→ What you have to do
Report all lines of the records that contain "的卷积运算矩阵为".

→ Task input
################

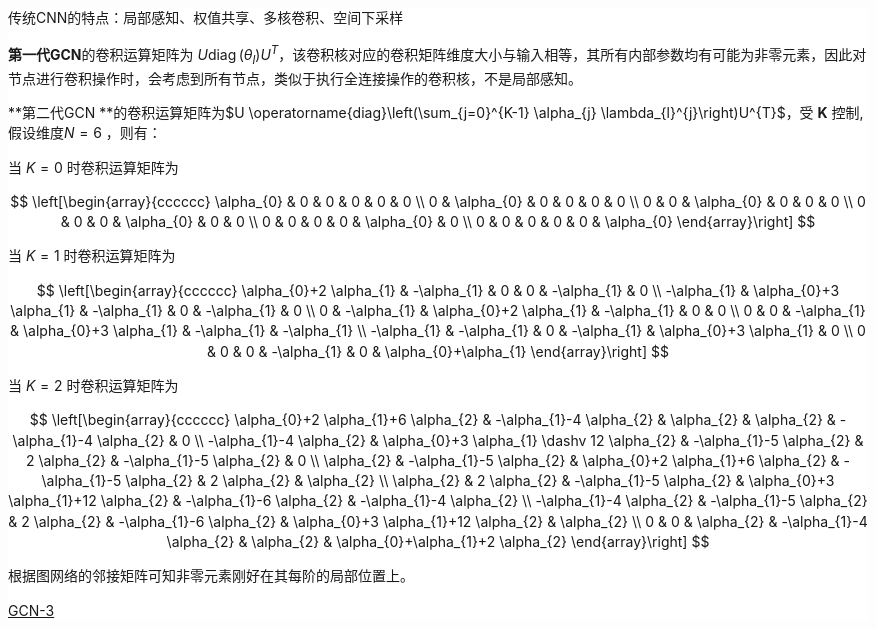 传统CNN的特点：局部感知、权值共享、多核卷积、空间下采样

**第一代GCN**的卷积运算矩阵为 $U \operatorname{diag}\left(\theta_{l}\right)U^{T}$，该卷积核对应的卷积矩阵维度大小与输入相等，其所有内部参数均有可能为非零元素，因此对节点进行卷积操作时，会考虑到所有节点，类似于执行全连接操作的卷积核，不是局部感知。

**第二代GCN **的卷积运算矩阵为$U \operatorname{diag}\left(\sum_{j=0}^{K-1} \alpha_{j} \lambda_{l}^{j}\right)U^{T}$，受 **K** 控制,假设维度$N=6$ ，则有：

当 $K=0$ 时卷积运算矩阵为

$$
\left[\begin{array}{cccccc}
\alpha_{0} & 0 & 0 & 0 & 0 & 0 \\
0 & \alpha_{0} & 0 & 0 & 0 & 0 \\
0 & 0 & \alpha_{0} & 0 & 0 & 0 \\
0 & 0 & 0 & \alpha_{0} & 0 & 0 \\
0 & 0 & 0 & 0 & \alpha_{0} & 0 \\
0 & 0 & 0 & 0 & 0 & \alpha_{0}
\end{array}\right]
$$

当 $K=1$ 时卷积运算矩阵为

$$
\left[\begin{array}{cccccc}
\alpha_{0}+2 \alpha_{1} & -\alpha_{1} & 0 & 0 & -\alpha_{1} & 0 \\
-\alpha_{1} & \alpha_{0}+3 \alpha_{1} & -\alpha_{1} & 0 & -\alpha_{1} & 0 \\
0 & -\alpha_{1} & \alpha_{0}+2 \alpha_{1} & -\alpha_{1} & 0 & 0 \\
0 & 0 & -\alpha_{1} & \alpha_{0}+3 \alpha_{1} & -\alpha_{1} & -\alpha_{1} \\
-\alpha_{1} & -\alpha_{1} & 0 & -\alpha_{1} & \alpha_{0}+3 \alpha_{1} & 0 \\
0 & 0 & 0 & -\alpha_{1} & 0 & \alpha_{0}+\alpha_{1}
\end{array}\right]
$$

当 $K=2$ 时卷积运算矩阵为

$$
\left[\begin{array}{cccccc}
\alpha_{0}+2 \alpha_{1}+6 \alpha_{2} & -\alpha_{1}-4 \alpha_{2} & \alpha_{2} & \alpha_{2} & -\alpha_{1}-4 \alpha_{2} & 0 \\
-\alpha_{1}-4 \alpha_{2} & \alpha_{0}+3 \alpha_{1} \dashv 12 \alpha_{2} & -\alpha_{1}-5 \alpha_{2} & 2 \alpha_{2} & -\alpha_{1}-5 \alpha_{2} & 0 \\
\alpha_{2} & -\alpha_{1}-5 \alpha_{2} & \alpha_{0}+2 \alpha_{1}+6 \alpha_{2} & -\alpha_{1}-5 \alpha_{2} & 2 \alpha_{2} & \alpha_{2} \\
\alpha_{2} & 2 \alpha_{2} & -\alpha_{1}-5 \alpha_{2} & \alpha_{0}+3 \alpha_{1}+12 \alpha_{2} & -\alpha_{1}-6 \alpha_{2} & -\alpha_{1}-4 \alpha_{2} \\
-\alpha_{1}-4 \alpha_{2} & -\alpha_{1}-5 \alpha_{2} & 2 \alpha_{2} & -\alpha_{1}-6 \alpha_{2} & \alpha_{0}+3 \alpha_{1}+12 \alpha_{2} & \alpha_{2} \\
0 & 0 & \alpha_{2} & -\alpha_{1}-4 \alpha_{2} & \alpha_{2} & \alpha_{0}+\alpha_{1}+2 \alpha_{2}
\end{array}\right]
$$

根据图网络的邻接矩阵可知非零元素刚好在其每阶的局部位置上。

[GCN-3](https://zhuanlan.zhihu.com/p/120311352)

################

→ Answer area
**第一代GCN**的卷积运算矩阵为 $U \operatorname{diag}\left(\theta_{l}\right)U^{T}$，该卷积核对应的卷积矩阵维度大小与输入相等，其所有内部参数均有可能为非零元素，因此对节点进行卷积操作时，会考虑到所有节点，类似于执行全连接操作的卷积核，不是局部感知。
**第二代GCN **的卷积运算矩阵为$U \operatorname{diag}\left(\sum_{j=0}^{K-1} \alpha_{j} \lambda_{l}^{j}\right)U^{T}$，受 **K** 控制,假设维度$N=6$ ，则有：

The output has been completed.